Exercise details
Please retype the data below line for line and leave out every picture.

Saved data entries
########

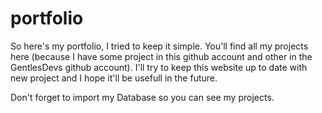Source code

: ﻿# portfolio

So here's my portfolio, I tried to keep it simple. You'll find all my projects here (because I have some project in this github account and other in the GentlesDevs github account).
I'll try to keep this website up to date with new project and I hope it'll be usefull in the future.

Don't forget to import my Database so you can see my projects.
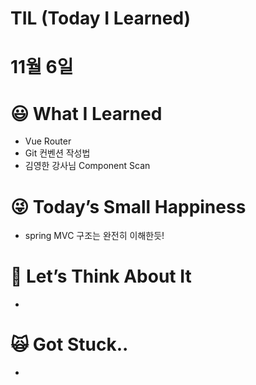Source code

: # TIL (Today I Learned)

# 11월 6일

# 😃 What I Learned

- Vue Router
- Git 컨벤션 작성법
- 김영한 강사님 Component Scan

# 😜 Today’s Small Happiness

- spring MVC 구조는 완전히 이해한듯!

# 🧐 Let’s Think About It

- 

# 🙀 Got Stuck..

-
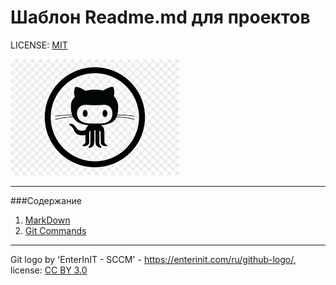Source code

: # Шаблон Readme.md для проектов

LICENSE: [MIT](./license.md)

![GitHubLogo](./assets/OtherLogo.png)

---

###Содержание
1. [MarkDown](MarkDown.md)
2. [Git Commands](GitCommands.md)

---

Git logo by 'EnterInIT - SCCM' - https://enterinit.com/ru/github-logo/, 
license: [CC BY 3.0](https://creativecommons.org/licenses/by/3.0/) 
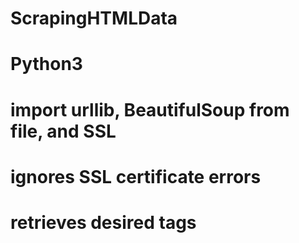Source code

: # ScrapingHTMLData
# Python3
# import urllib, BeautifulSoup from file, and SSL
# ignores SSL certificate errors
# retrieves desired tags
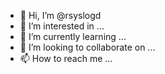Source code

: - 👋 Hi, I’m @rsyslogd
- 👀 I’m interested in ...
- 🌱 I’m currently learning ...
- 💞️ I’m looking to collaborate on ...
- 📫 How to reach me ...

<!---
rsyslogd/rsyslogd is a ✨ special ✨ repository because its `README.md` (this file) appears on your GitHub profile.
You can click the Preview link to take a look at your changes.
--->
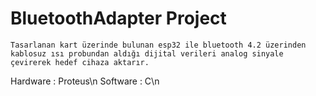 # BluetoothAdapter Project

	Tasarlanan kart üzerinde bulunan esp32 ile bluetooth 4.2 üzerinden kablosuz ısı probundan aldığı dijital verileri analog sinyale çevirerek hedef cihaza aktarır.

Hardware : Proteus\n
Software : C\n

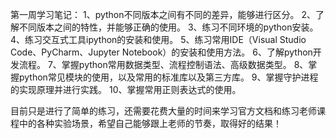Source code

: 第一周学习笔记：
1、python不同版本之间有不同的差异，能够进行区分。
2、了解不同版本之间的特性，并能够正确的使用。
3、练习不同环境的python安装。
4、练习交互式工具ipython的安装和使用。
5、练习常用IDE（Visual Studio Code、PyCharm、Jupyter Notebook）的安装和使用方法。
6、了解python开发流程。
7、掌握python常用数据类型、流程控制语法、高级数据类型。
8、掌握python常见模块的使用，以及常用的标准库以及第三方库。
9、掌握守护进程的实现原理并进行实践。
10、掌握常用正则表达式的使用。

目前只是进行了简单的练习，还需要花费大量的时间来学习官方文档和练习老师课程中的各种实验场景，希望自己能够跟上老师的节奏，取得好的结果！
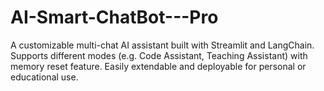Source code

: # AI-Smart-ChatBot---Pro
A customizable multi-chat AI assistant built with Streamlit and LangChain. Supports different modes (e.g. Code Assistant, Teaching Assistant) with memory reset feature. Easily extendable and deployable for personal or educational use.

########

Solution
Source code

: ﻿# portfolio

So here's my portfolio, I tried to keep it simple. You'll find all my projects here (because I have some project in this github account and other in the GentlesDevs github account).
I'll try to keep this website up to date with new project and I hope it'll be usefull in the future.

Don't forget to import my Database so you can see my projects.
Source code

: # TIL (Today I Learned)

# 11월 6일

# 😃 What I Learned

- Vue Router
- Git 컨벤션 작성법
- 김영한 강사님 Component Scan

# 😜 Today’s Small Happiness

- spring MVC 구조는 완전히 이해한듯!

# 🧐 Let’s Think About It

- 

# 🙀 Got Stuck..

-
Source code

: # Шаблон Readme.md для проектов

LICENSE: [MIT](./license.md)

![GitHubLogo](./assets/OtherLogo.png)

---

###Содержание
1. [MarkDown](MarkDown.md)
2. [Git Commands](GitCommands.md)

---

Git logo by 'EnterInIT - SCCM' - https://enterinit.com/ru/github-logo/, 
license: [CC BY 3.0](https://creativecommons.org/licenses/by/3.0/) 
Source code

: # ScrapingHTMLData
# Python3
# import urllib, BeautifulSoup from file, and SSL
# ignores SSL certificate errors
# retrieves desired tags
Source code

: - 👋 Hi, I’m @rsyslogd
- 👀 I’m interested in ...
- 🌱 I’m currently learning ...
- 💞️ I’m looking to collaborate on ...
- 📫 How to reach me ...

<!---
rsyslogd/rsyslogd is a ✨ special ✨ repository because its `README.md` (this file) appears on your GitHub profile.
You can click the Preview link to take a look at your changes.
--->
 # BluetoothAdapter Project

	Tasarlanan kart üzerinde bulunan esp32 ile bluetooth 4.2 üzerinden kablosuz ısı probundan aldığı dijital verileri analog sinyale çevirerek hedef cihaza aktarır.

Hardware : Proteus\n
Software : C\n

Source code

: 第一周学习笔记：
1、python不同版本之间有不同的差异，能够进行区分。
2、了解不同版本之间的特性，并能够正确的使用。
3、练习不同环境的python安装。
4、练习交互式工具ipython的安装和使用。
5、练习常用IDE（Visual Studio Code、PyCharm、Jupyter Notebook）的安装和使用方法。
6、了解python开发流程。
7、掌握python常用数据类型、流程控制语法、高级数据类型。
8、掌握python常见模块的使用，以及常用的标准库以及第三方库。
9、掌握守护进程的实现原理并进行实践。
10、掌握常用正则表达式的使用。

目前只是进行了简单的练习，还需要花费大量的时间来学习官方文档和练习老师课程中的各种实验场景，希望自己能够跟上老师的节奏，取得好的结果！
Source code

: # AI-Smart-ChatBot---Pro
A customizable multi-chat AI assistant built with Streamlit and LangChain. Supports different modes (e.g. Code Assistant, Teaching Assistant) with memory reset feature. Easily extendable and deployable for personal or educational use.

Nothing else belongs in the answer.